Mayor Anthony A. Williams and D.C. Delegate Eleanor Holmes Norton together grabbed a gleaming shovel yesterday at a groundbreaking ceremony for a future $33 million Youth Services Center in Northeast.

Nearly 100 people, trying to escape yesterday's blazing sun, crowded under a tent for the groundbreaking on a hillside at 1000 Mt. Olivet Road, across the street from Gallaudet College.

The center, combined with community services, will enable authorities to more thoroughly assess delinquents, who would otherwise be quickly sent to Oak Hill Youth Detention Center at Jessup, Md., they said.

"It will not mix youths detained with youths convicted," said Mr. Williams. "Certainly, separating these kids is a step in the right direction."

Mrs. Norton, the District's nonvoting congressional representative, said family court judges do a good job, but quick convictions have caused them "to send your children off to God knows what."

Oak Hill has been strongly criticized because of frequent escapes and crimes committed by the escapees. The Washington Times reported in January that 22 of 122 inmates had escaped in the previous nine months.

U.S. Rep. Steny H. Hoyer, Maryland Democrat from Prince George's County, vowed in February to force closure of Oak Hill if the escapes continued.

Subsequently, youth-services authorities signed a memorandum of understanding to correct Oak Hill's faults.

"So far, so good," Mr. Hoyer's press secretary, Stacey Farnen, said yesterday. "They have been making upgrades to their security."

The Oak Hill staff has been retrained, and more security measures and surveillance cameras have been installed to prevent escapes, said Gayle L. Turner, administrator of the D.C. Youth Services Administration.

Youths who have been arrested and charged with crimes will be detained at the new youth center, while police and judges evaluate the youths and the crimes, Miss Turner said.

Only if convicted and sentenced would the youths be sent to Oak Hill, she said.

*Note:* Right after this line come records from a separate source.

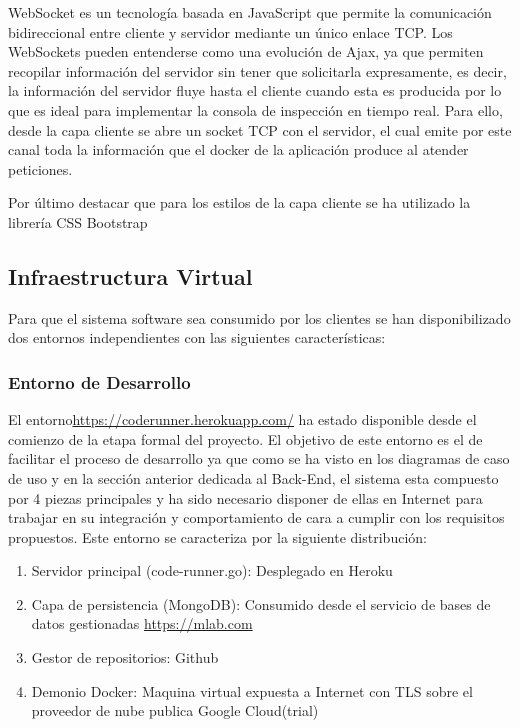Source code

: \documentclass[a4paper,11pt]{book}
\begin{document}
WebSocket es un tecnología basada en JavaScript que permite la comunicación bidireccional entre cliente y servidor mediante un único enlace TCP. Los WebSockets pueden entenderse como una evolución de Ajax, ya que permiten recopilar información del servidor sin tener que solicitarla expresamente, es decir, la información del servidor fluye hasta el cliente cuando esta es producida por lo que es ideal para implementar la consola de inspección en tiempo real. Para ello, desde la capa cliente se abre un socket TCP con el servidor, el cual emite por este canal toda la información que el docker de la aplicación produce al atender peticiones.  

Por último destacar que para los estilos de la capa cliente se ha utilizado la librería CSS Bootstrap~\cite{boot}

\subsection{Infraestructura Virtual}\label{iv}

Para que el sistema software sea consumido por los clientes se han disponibilizado dos entornos independientes con las siguientes características:

\subsubsection{Entorno de Desarrollo}

El entorno\url{https://coderunner.herokuapp.com/} ha estado disponible desde el comienzo de la etapa formal del proyecto. El objetivo de este entorno es el de facilitar el proceso de desarrollo ya que  como se ha visto en los diagramas de caso de uso y en la sección anterior dedicada al Back-End, el sistema esta compuesto por 4 piezas principales y ha sido necesario disponer de ellas en Internet para trabajar en su integración y comportamiento de cara a cumplir con los requisitos propuestos. Este entorno se caracteriza por la siguiente distribución: 


\begin{enumerate}
\item Servidor principal (code-runner.go): Desplegado en Heroku~\cite{hero}
\item Capa de persistencia (MongoDB): Consumido desde el servicio de bases de datos gestionadas \url{https://mlab.com}
\item Gestor de repositorios: Github~\cite{github}
\item Demonio Docker: Maquina virtual expuesta a Internet con TLS sobre el proveedor de nube publica Google Cloud(trial)~\cite{gcp}
\end{enumerate}
\end{document}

Construction of the new 105,000-square-foot Youth Services Center is expected to be completed by early 2004. The building will contain beds and living facilities for 80 adolescents, a police youth-processing center, a gymnasium and a 5,000-square-foot meeting hall that can be used by surrounding communities.

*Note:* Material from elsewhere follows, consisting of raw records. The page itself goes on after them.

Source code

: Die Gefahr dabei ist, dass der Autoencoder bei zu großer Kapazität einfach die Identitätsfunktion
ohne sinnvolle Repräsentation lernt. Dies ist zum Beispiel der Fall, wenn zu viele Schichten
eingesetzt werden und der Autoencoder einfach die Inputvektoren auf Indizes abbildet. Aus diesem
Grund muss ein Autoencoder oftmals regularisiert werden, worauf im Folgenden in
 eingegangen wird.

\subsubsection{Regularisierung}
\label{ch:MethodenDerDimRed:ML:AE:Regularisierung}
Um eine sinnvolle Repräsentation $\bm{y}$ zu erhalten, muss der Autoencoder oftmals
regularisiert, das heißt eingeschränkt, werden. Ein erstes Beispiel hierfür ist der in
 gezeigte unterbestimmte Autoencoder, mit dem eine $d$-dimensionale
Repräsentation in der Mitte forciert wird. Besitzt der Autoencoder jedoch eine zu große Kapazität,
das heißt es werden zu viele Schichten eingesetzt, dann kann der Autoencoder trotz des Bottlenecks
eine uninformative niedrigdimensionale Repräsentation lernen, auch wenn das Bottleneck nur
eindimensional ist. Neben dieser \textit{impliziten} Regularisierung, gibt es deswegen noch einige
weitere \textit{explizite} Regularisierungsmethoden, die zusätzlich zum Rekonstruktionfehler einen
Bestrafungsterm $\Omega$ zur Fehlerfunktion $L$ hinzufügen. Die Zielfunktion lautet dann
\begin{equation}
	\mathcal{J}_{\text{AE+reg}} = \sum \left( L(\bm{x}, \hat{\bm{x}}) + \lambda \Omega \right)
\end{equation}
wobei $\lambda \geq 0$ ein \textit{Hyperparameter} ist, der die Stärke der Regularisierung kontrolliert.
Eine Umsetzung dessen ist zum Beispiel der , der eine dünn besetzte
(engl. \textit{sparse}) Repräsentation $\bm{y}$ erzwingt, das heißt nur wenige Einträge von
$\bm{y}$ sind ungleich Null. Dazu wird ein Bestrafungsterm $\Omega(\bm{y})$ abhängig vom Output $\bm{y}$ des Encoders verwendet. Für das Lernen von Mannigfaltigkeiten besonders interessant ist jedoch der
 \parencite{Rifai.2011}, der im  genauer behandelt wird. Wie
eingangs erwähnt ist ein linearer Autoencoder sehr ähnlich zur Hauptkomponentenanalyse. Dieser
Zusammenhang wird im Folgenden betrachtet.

"It's going to be state of the art. It's going to keep them from ending up criminals," said D. C. Council member Sandy Allen, Ward 8 Democrat.

Deputy Mayor Carolyn N. Graham said officials had visited other cities to look for ways to mix government and communities within facilities. Mr. Williams said the structure will look like a modern office building, not a jail.

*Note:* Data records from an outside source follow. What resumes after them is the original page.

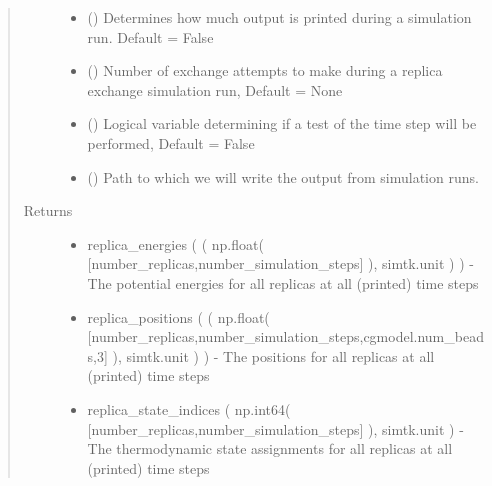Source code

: \documentclass[letterpaper,12pt,english,openany,oneside]{sphinxmanual}
\begin{document}
\begin{fulllineitems}
\begin{quote}
\begin{description}
\begin{itemize}
\item {} 
 () \textendash{} Determines how much output is printed during a simulation run.  Default = False

\item {} 
 () \textendash{} Number of exchange attempts to make during a replica exchange simulation run, Default = None

\item {} 
 () \textendash{} Logical variable determining if a test of the time step will be performed, Default = False

\item {} 
 () \textendash{} Path to which we will write the output from simulation runs.

\end{itemize}

\item[{Returns}] \leavevmode
\begin{itemize}
\item {} 
replica\_energies (  ( np.float( {[}number\_replicas,number\_simulation\_steps{]} ), simtk.unit ) ) - The potential energies for all replicas at all (printed) time steps

\item {} 
replica\_positions (  ( np.float( {[}number\_replicas,number\_simulation\_steps,cgmodel.num\_beads,3{]} ), simtk.unit ) ) - The positions for all replicas at all (printed) time steps

\item {} 
replica\_state\_indices ( np.int64( {[}number\_replicas,number\_simulation\_steps{]} ), simtk.unit ) - The thermodynamic state assignments for all replicas at all (printed) time steps

\end{itemize}



\end{description}
\end{quote}
\end{fulllineitems}
\end{document}
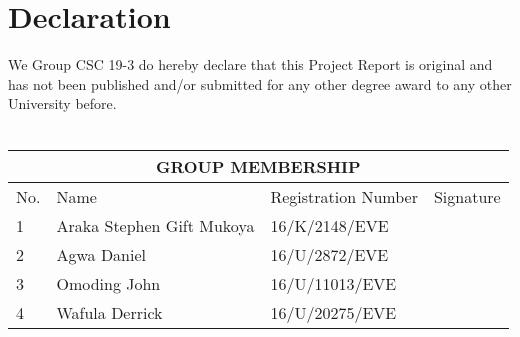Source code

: \chapter*{Declaration}
We Group CSC 19-3 do hereby declare that this Project Report is original and has not been published and/or submitted for any other degree award to any other University before. \\~\\
\begin{tabular}{|p{0.5cm}|p{4.5cm} |p{4cm}|p{3cm}|}
\hline
\multicolumn{4}{|c|}{GROUP MEMBERSHIP}\\

\hline
No.&Name & Registration Number &Signature\\
\hline
1&Araka Stephen Gift Mukoya&16/K/2148/EVE&\\
\hline
2&Agwa Daniel&16/U/2872/EVE&\\
\hline
3&Omoding John&16/U/11013/EVE&\\
\hline
4&Wafula Derrick&16/U/20275/EVE&\\


\hline

\end{tabular}

\newpage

In August 2000, Mr. Williams formed a commission to study "ineffective services" in the juvenile-justice system. The commission recommended formation of a youth services coordinating commission to monitor youth services and the juvenile-justice system.

It also recommended that Oak Hill be closed and that a detention center with youth-friendly cottages instead of dormitories be built.